You have your data toolkit, it has been your go to for years. But people keep talking about modern data stacks and singing the praises of applications you have never heard of before. Are you getting left behind or is there an area of your analytic stack you have never considered?

Moving on from ETL

Decades ago the thinking was everything data in a business area would be provided within a single tool. You wanted an application that could ingest your daily business activities (perhaps even manually if necessary), manage and transform the data however it decides, give you workflows based on both common and custom business logic and provide a suitable reporting output. Any access to underlying data was restricted and if accessible, only granted to specialist users.

As the need for data grew, first driven by the popularisation of data warehousing and data cubes and then by innovative data visualisation tools such as Tableau, tools emerged which sold themselves as "extract, transform & load (ETL) solutions". These would operate on multiple source systems and push data into a "single source of truth" on-premise database.

As the need for data grew the storage sizes and ETL processing requirements started to overwhelm these classic on-premise solutions. New in-memory technologies and cloud-hosted offerings started to become popular on the back of their more advanced storage and processing capabilities, switching the pipeline from ETL to ELT. Effectively get the data into the database as quickly and raw as possible and use the almost unlimited database power to transform it however you need.

The common theme so far has been a small handful of tools to rule everything. That was understandable back when host systems were limited but we now live in a world where virtualisation is mainstream across consumer systems, machines are available in the cloud at the click of a button and most tools have a cost-effective SaaS cloud offering. In other words we are no longer restricted to one tool or even one provider’s suite of tools to cover every requirement.

What about "The Modern Data Stack"?

As is often the case in technology the name doesn't match what you might think of at first. The modern data stack is not a collection of tightly coupled tools or even a short list of the best tools to use today. It is instead a framework in which you can utilise the application best suited for that particular use case.

The use of the term “Modern Data Stack” was popularised a few years ago as a marketing term to inject hype into the analytics market. The launch of truely cloud-native tools and databases cemented the need for analytics to move away from on-premise tools and cut up their stack into its various components. Some components would remain on-premise with others moving to the cloud. In some organisations however the number of components and the variety of tools selected exploded, adding complexity to an already fairly complex space.

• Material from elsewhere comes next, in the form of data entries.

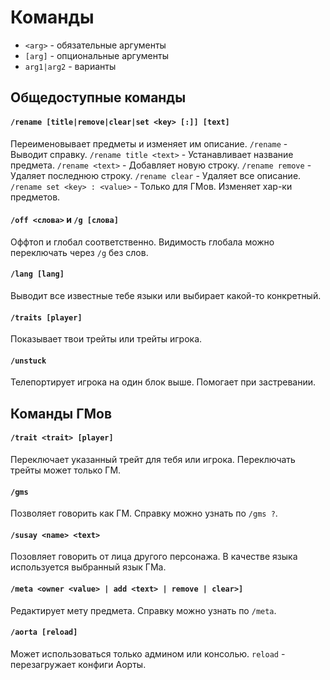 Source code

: # Команды
- `<arg>` - обязательные аргументы
- `[arg]` - опциональные аргументы
- `arg1|arg2` - варианты

## Общедоступные команды
#### `/rename [title|remove|clear|set <key> [:]] [text]`
Переименовывает предметы и изменяет им описание.
`/rename` - Выводит справку.
`/rename title <text>` - Устанавливает название предмета.
`/rename <text>` - Добавляет новую строку.
`/rename remove` - Удаляет последнюю строку.
`/rename clear` - Удаляет все описание.
`/rename set <key> : <value>` - Только для ГМов. Изменяет хар-ки предметов.

#### `/off <слова>` и `/g [слова]`
Оффтоп и глобал соответственно. Видимость глобала можно переключать через `/g` без слов.

#### `/lang [lang]`
Выводит все известные тебе языки или выбирает какой-то конкретный.

#### `/traits [player]`
Показывает твои трейты или трейты игрока.

#### `/unstuck`
Телепортирует игрока на один блок выше. Помогает при застревании.

## Команды ГМов
#### `/trait <trait> [player]`
Переключает указанный трейт для тебя или игрока.
Переключать трейты может только ГМ.

#### `/gms`
Позволяет говорить как ГМ. Справку можно узнать по `/gms ?`.

#### `/susay <name> <text>`
Позовляет говорить от лица другого персонажа. В качестве языка используется выбранный язык ГМа.

#### `/meta <owner <value> | add <text> | remove | clear>]`
Редактирует мету предмета. Справку можно узнать по `/meta`.

#### `/aorta [reload]`
Может использоваться только админом или консолью.
`reload` - перезагружает конфиги Аорты.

It doesn’t have to be like that. The modern data stack as a framework can be useful as a way to evaluate whether you are too locked in to one specific tool, whether you could be taking better advantage of more specialist applications, and if there is an area you are missing or haven’t fully explored.

For our purposes we are going to look at this fairly simple but effective analytic stack and run through each component in turn.

Components of the analytics stack

Extract

Yes extract, transform and load are still there but they are individual components rather than one wholesale solution. After all everything starts with data, that data is probably in an application fulfilling a business need and we need a way to get it out.

Selecting a tool to do this will clearly be determined by its ability to connect to a business application either via an underlying database or an API. Consideration should also be given to the volume of the extract, is the tool expecting to respond to single row insert and update transactions or will it be a bulk extract of many thousands or millions of records at a time, and the frequency of refresh be it daily, hourly or real-time.

Load

Theoretically transform could come before load as it once did however ELT has been the more common order since the creation of the modern data stack and it prevails in our version.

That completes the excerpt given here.